Data supplied START

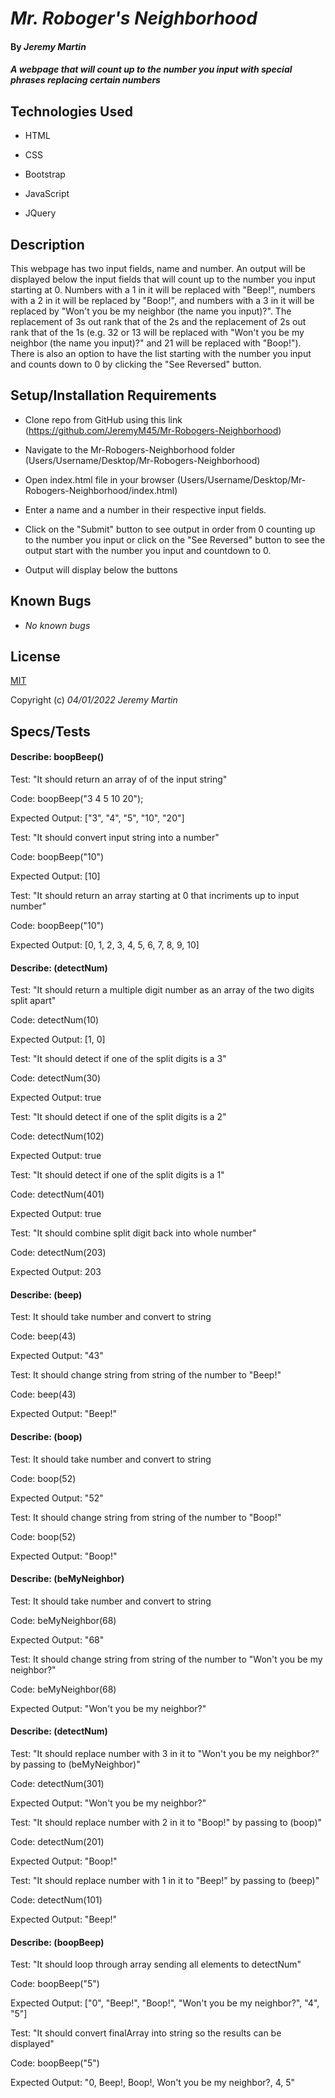 
# _Mr. Roboger's Neighborhood_

#### By _**Jeremy Martin**_

#### _A webpage that will count up to the number you input with special phrases replacing certain numbers_

## Technologies Used

* HTML

* CSS

* Bootstrap

* JavaScript

* JQuery

## Description

This webpage has two input fields, name and number. An output will be displayed below the input fields that will count up to the number you input starting at 0. Numbers with a 1 in it will be replaced with "Beep!", numbers with a 2 in it will be replaced by "Boop!", and numbers with a 3 in it will be replaced by "Won't you be my neighbor (the name you input)?". The replacement of 3s out rank that of the 2s and the replacement of 2s out rank that of the 1s (e.g. 32 or 13 will be replaced with "Won't you be my neighbor (the name you input)?" and 21 will be replaced with "Boop!"). There is also an option to have the list starting with the number you input and counts down to 0 by clicking the "See Reversed" button.

## Setup/Installation Requirements

* Clone repo from GitHub using this link (https://github.com/JeremyM45/Mr-Robogers-Neighborhood)

* Navigate to the Mr-Robogers-Neighborhood folder
(Users/Username/Desktop/Mr-Robogers-Neighborhood)

* Open index.html file in your browser
(Users/Username/Desktop/Mr-Robogers-Neighborhood/index.html)

* Enter a name and a number in their respective input fields.

* Click on the "Submit" button to see output in order from 0 counting up to the number you input or click on the "See Reversed" button to see the output start with the number you input and countdown to 0.

* Output will display below the buttons

## Known Bugs

*  _No known bugs_

## License

[MIT](https://opensource.org/licenses/MIT)

Copyright (c) _04/01/2022_  _Jeremy Martin_

## Specs/Tests

#### Describe: boopBeep()

Test: "It should return an array of of the input string"

Code: boopBeep("3 4 5 10 20");

Expected Output: ["3", "4", "5", "10", "20"]

Test: "It should convert input string into a number"

Code: boopBeep("10")

Expected Output: [10]

Test: "It should return an array starting at 0 that incriments up to input number"

Code: boopBeep("10")

Expected Output: [0, 1, 2, 3, 4, 5, 6, 7, 8, 9, 10]

#### Describe: (detectNum)

Test: "It should return a multiple digit number as an array of the two digits split apart"

Code: detectNum(10)

Expected Output: [1, 0]

Test: "It should detect if one of the split digits is a 3"

Code: detectNum(30)

Expected Output: true

Test: "It should detect if one of the split digits is a 2"

Code: detectNum(102)

Expected Output: true

Test: "It should detect if one of the split digits is a 1"

Code: detectNum(401)

Expected Output: true

Test: "It should combine split digit back into whole number"

Code: detectNum(203)

Expected Output: 203

#### Describe: (beep)

Test: It should take number and convert to string

Code: beep(43)

Expected Output: "43"

Test: It should change string from string of the number to "Beep!"

Code: beep(43)

Expected Output: "Beep!"

#### Describe: (boop)

Test: It should take number and convert to string

Code: boop(52)

Expected Output: "52"

Test: It should change string from string of the number to "Boop!"

Code: boop(52)

Expected Output: "Boop!"

#### Describe: (beMyNeighbor)

Test: It should take number and convert to string

Code: beMyNeighbor(68)

Expected Output: "68"

Test: It should change string from string of the number to "Won't you be my neighbor?"

Code: beMyNeighbor(68)

Expected Output: "Won't you be my neighbor?"

#### Describe: (detectNum)

Test: "It should replace number with 3 in it to "Won't you be my neighbor?" by passing to (beMyNeighbor)"

Code: detectNum(301)

Expected Output: "Won't you be my neighbor?"

Test: "It should replace number with 2 in it to "Boop!" by passing to (boop)"

Code: detectNum(201)

Expected Output: "Boop!"

Test: "It should replace number with 1 in it to "Beep!" by passing to (beep)"

Code: detectNum(101)

Expected Output: "Beep!"

#### Describe: (boopBeep)

Test: "It should loop through array sending all elements to detectNum"

Code: boopBeep("5")

Expected Output: ["0", "Beep!", "Boop!", "Won't you be my neighbor?", "4", "5"]

Test: "It should convert finalArray into string so the results can be displayed"

Code: boopBeep("5")

Expected Output: "0, Beep!, Boop!, Won't you be my neighbor?, 4, 5"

Data supplied END

Repeat the exact lines from the first line of the data through the line containing "## Description". Nothing else, no pictures.

# _Mr. Roboger's Neighborhood_

#### By _**Jeremy Martin**_

#### _A webpage that will count up to the number you input with special phrases replacing certain numbers_

## Technologies Used

* HTML

* CSS

* Bootstrap

* JavaScript

* JQuery

## Description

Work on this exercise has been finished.